So what would it look like if a military gambit against Putin were to succeed? The answer, surprisingly, doesn’t likely involve a mass-casualty tank battle or a gunfight in the streets of Moscow. Instead, a successful coup requires one of two things: defections to the plotters, or inaction against them.

For coup ringleaders, the best-case scenario is a series of high-profile defections, in which senior leaders within the military announce that they are backing the plot. Their decampment reinforces the perception that the plot will succeed, which changes the behavior of even the lowest-ranking soldier who was previously on the fence.

But sometimes, sitting on the fence is sufficient to allow coup plots to topple governments. After all, Rostov saw no gun battles, just acceptance on the part of Russian soldiers who didn’t feel like sacrificing their lives to shoot soldiers who, until a few hours earlier, were on the same side. Prigozhin’s forces took Rostov the same way that Putin thought he would take Kiev—with little to no resistance. When a military fails to act decisively against a coup, then, that delay gives the plotters an opening to create an aura of inevitability around the putsch. If Prigozhin had kept it going for longer, his chances of success would have been higher.

However, Putin, while sometimes irrational, is no fool. He has engaged in extensive “coup proofing,” which means that he’s taken steps to ensure that when someone starts shooting at his forces, they shoot back, rather than turning their weapons on him. Putin has coup-proofed his dictatorship by creating a splintered security sector rife with internal competition, which means that no one faction dominates the rest. Three of Putin’s core security and intelligence services (the GRU, SVR, and FSB) also have elite special-operations branches full of loyalists.

Beyond that “praetorian guard,” Putin has also insulated himself by creating such an intense fun-house mirror of disinformation that nobody within Russia knows what to trust. The environment is, as Peter Pomerantsev puts it, one in which “nothing is true and everything is possible.” But the effects cut both ways. In Putin’s favor, few soldiers would have wanted to break with their superiors on the basis of mere whispers, rumors, and unverified reports about Wagner’s advance. At the same time, however, soldiers in Putin’s Russia will always wonder whether they’ve been told the truth when Putin asserts that he still has complete control.  

[Read: A crisis erupts in Russia]

Coup plots are fast-moving crises defined by uncertainty, in which nobody really knows what’s going on, and everyone is operating on imperfect information, forced to make impulsive, snapshot decisions within the fog of war. Coups are therefore among the most unpredictable events in politics. If anyone claims to know how Putin will fall, they’re lying. But even though this plot seems to have been called off, Prigozhin’s challenge to Putin will nonetheless be a decisive moment in Russia’s dictatorship and the war in Ukraine.

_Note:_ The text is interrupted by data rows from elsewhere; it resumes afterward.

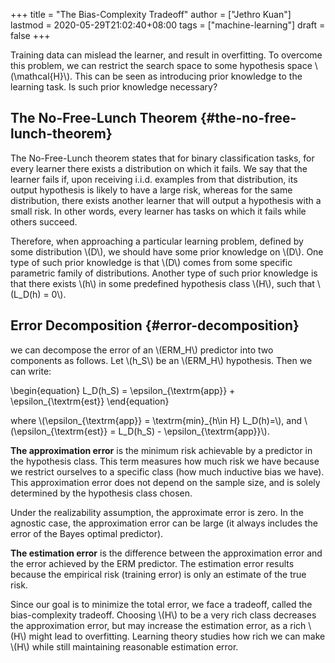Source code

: +++
title = "The Bias-Complexity Tradeoff"
author = ["Jethro Kuan"]
lastmod = 2020-05-29T21:02:40+08:00
tags = ["machine-learning"]
draft = false
+++

Training data can mislead the learner, and result in overfitting. To
overcome this problem, we can restrict the search space to some
hypothesis space \\(\mathcal{H}\\). This can be seen as introducing prior
knowledge to the learning task. Is such prior knowledge necessary?

## The No-Free-Lunch Theorem {#the-no-free-lunch-theorem}

The No-Free-Lunch theorem states that for binary classification tasks,
for every learner there exists a distribution on which it fails. We
say that the learner fails if, upon receiving i.i.d. examples from that
distribution, its output hypothesis is likely to have a large risk,
whereas for the same distribution, there exists another learner that
will output a hypothesis with a small risk. In other words, every
learner has tasks on which it fails while others succeed.

Therefore, when approaching a particular learning problem, defined by
some distribution \\(D\\), we should have some prior knowledge on \\(D\\). One
type of such prior knowledge is that \\(D\\) comes from some specific
parametric family of distributions. Another type of such prior
knowledge is that there exists \\(h\\) in some predefined hypothesis class
\\(H\\), such that \\(L_D(h) = 0\\).

## Error Decomposition {#error-decomposition}

we can decompose the error of an \\(ERM_H\\) predictor into two components
as follows. Let \\(h_S\\) be an \\(ERM_H\\) hypothesis. Then we can write:

\begin{equation}
L_D(h_S) = \epsilon\_{\textrm{app}} + \epsilon\_{\textrm{est}}
\end{equation}

where \\(\epsilon\_{\textrm{app}} = \textrm{min}\_{h\in H} L_D(h)=\\), and
\\(\epsilon\_{\textrm{est}} = L_D(h_S) - \epsilon\_{\textrm{app}}\\).

**The approximation error** is the minimum risk achievable by a predictor
in the hypothesis class. This term measures how much risk we have
because we restrict ourselves to a specific class (how much
inductive bias we have). This approximation error does not depend on
the sample size, and is solely determined by the hypothesis class
chosen.

Under the realizability assumption, the approximate error is zero. In
the agnostic case, the approximation error can be large (it always
includes the error of the Bayes optimal predictor).

**The estimation error** is the difference between the approximation error
and the error achieved by the ERM predictor. The estimation error
results because the empirical risk (training error) is only an
estimate of the true risk.

Since our goal is to minimize the total error, we face a tradeoff,
called the bias-complexity tradeoff. Choosing \\(H\\) to be a very rich
class decreases the approximation error, but may increase the
estimation error, as a rich \\(H\\) might lead to overfitting. Learning
theory studies how rich we can make \\(H\\) while still maintaining
reasonable estimation error.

Everyone—loyalist or not—can see that Putin has been openly attacked, which conveys weakness. Putin’s forces in Ukraine will wonder whether they should get killed in a seemingly futile war, particularly when the biggest territorial gains of the war so far have now been in Russia, not Ukraine. And Putin, already a paranoid and irrational figure, will now make more decisions out of fear. So even if the coup fizzles, it will change Russia’s internal politics, Putin’s behavior, and the battlefield dynamics in Ukraine.

There are no “good guys” in a battle in which two Russian war criminals vie for control of a major nuclear power. However, if you’re watching events and trying to understand the strategic logic of coups and how Putin’s regime might end, look out for whether the loyalists stay loyal or start to peel off toward those challenging him. If important figures begin to abandon the regime en masse, Putin is toast.